» YOUR INSTRUCTIONS
Could you retype, exactly and with no pictures, only the lines from the first line of the records below through the line that contains "S. Ren, K. He, R."?
- Opening Delimiter -
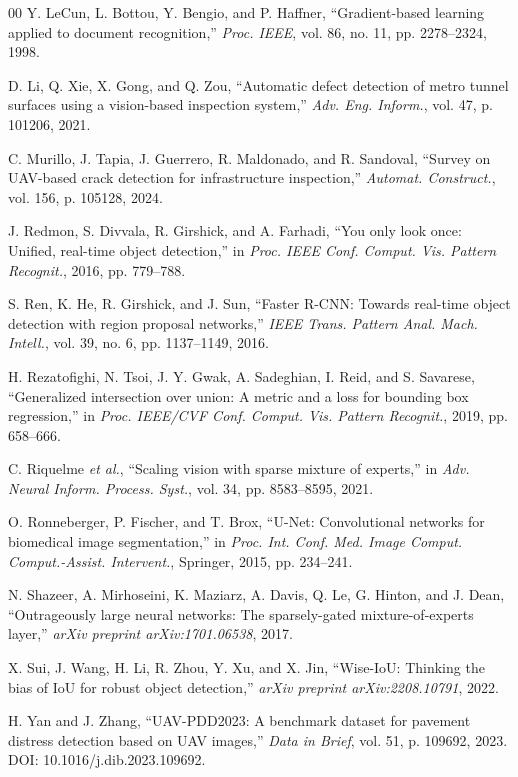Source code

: \documentclass{ieeeaccess}
\begin{document}
{\begin{thebibliography}{00}
 Y. LeCun, L. Bottou, Y. Bengio, and P. Haffner, ``Gradient-based learning applied to document recognition,'' \emph{Proc. IEEE}, vol. 86, no. 11, pp. 2278--2324, 1998.

 D. Li, Q. Xie, X. Gong, and Q. Zou, ``Automatic defect detection of metro tunnel surfaces using a vision-based inspection system,'' \emph{Adv. Eng. Inform.}, vol. 47, p. 101206, 2021.

 C. Murillo, J. Tapia, J. Guerrero, R. Maldonado, and R. Sandoval, ``Survey on UAV-based crack detection for infrastructure inspection,'' \emph{Automat. Construct.}, vol. 156, p. 105128, 2024.

 J. Redmon, S. Divvala, R. Girshick, and A. Farhadi, ``You only look once: Unified, real-time object detection,'' in \emph{Proc. IEEE Conf. Comput. Vis. Pattern Recognit.}, 2016, pp. 779--788.

 S. Ren, K. He, R. Girshick, and J. Sun, ``Faster R-CNN: Towards real-time object detection with region proposal networks,'' \emph{IEEE Trans. Pattern Anal. Mach. Intell.}, vol. 39, no. 6, pp. 1137--1149, 2016.

 H. Rezatofighi, N. Tsoi, J. Y. Gwak, A. Sadeghian, I. Reid, and S. Savarese, ``Generalized intersection over union: A metric and a loss for bounding box regression,'' in \emph{Proc. IEEE/CVF Conf. Comput. Vis. Pattern Recognit.}, 2019, pp. 658--666.

 C. Riquelme \emph{et al.}, ``Scaling vision with sparse mixture of experts,'' in \emph{Adv. Neural Inform. Process. Syst.}, vol. 34, pp. 8583--8595, 2021.

 O. Ronneberger, P. Fischer, and T. Brox, ``U-Net: Convolutional networks for biomedical image segmentation,'' in \emph{Proc. Int. Conf. Med. Image Comput. Comput.-Assist. Intervent.}, Springer, 2015, pp. 234--241.

 N. Shazeer, A. Mirhoseini, K. Maziarz, A. Davis, Q. Le, G. Hinton, and J. Dean, ``Outrageously large neural networks: The sparsely-gated mixture-of-experts layer,'' \emph{arXiv preprint arXiv:1701.06538}, 2017.

 X. Sui, J. Wang, H. Li, R. Zhou, Y. Xu, and X. Jin, ``Wise-IoU: Thinking the bias of IoU for robust object detection,'' \emph{arXiv preprint arXiv:2208.10791}, 2022.

 H. Yan and J. Zhang, ``UAV-PDD2023: A benchmark dataset for pavement distress detection based on UAV images,'' \emph{Data in Brief}, vol. 51, p. 109692, 2023. DOI: 10.1016/j.dib.2023.109692.


\end{thebibliography}}
\end{document}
- Closing Delimiter -
» SOLUTION
Source code

: \documentclass{ieeeaccess}
\begin{document}
{\begin{thebibliography}{00}
 Y. LeCun, L. Bottou, Y. Bengio, and P. Haffner, ``Gradient-based learning applied to document recognition,'' \emph{Proc. IEEE}, vol. 86, no. 11, pp. 2278--2324, 1998.

 D. Li, Q. Xie, X. Gong, and Q. Zou, ``Automatic defect detection of metro tunnel surfaces using a vision-based inspection system,'' \emph{Adv. Eng. Inform.}, vol. 47, p. 101206, 2021.

 C. Murillo, J. Tapia, J. Guerrero, R. Maldonado, and R. Sandoval, ``Survey on UAV-based crack detection for infrastructure inspection,'' \emph{Automat. Construct.}, vol. 156, p. 105128, 2024.

 J. Redmon, S. Divvala, R. Girshick, and A. Farhadi, ``You only look once: Unified, real-time object detection,'' in \emph{Proc. IEEE Conf. Comput. Vis. Pattern Recognit.}, 2016, pp. 779--788.

 S. Ren, K. He, R. Girshick, and J. Sun, ``Faster R-CNN: Towards real-time object detection with region proposal networks,'' \emph{IEEE Trans. Pattern Anal. Mach. Intell.}, vol. 39, no. 6, pp. 1137--1149, 2016.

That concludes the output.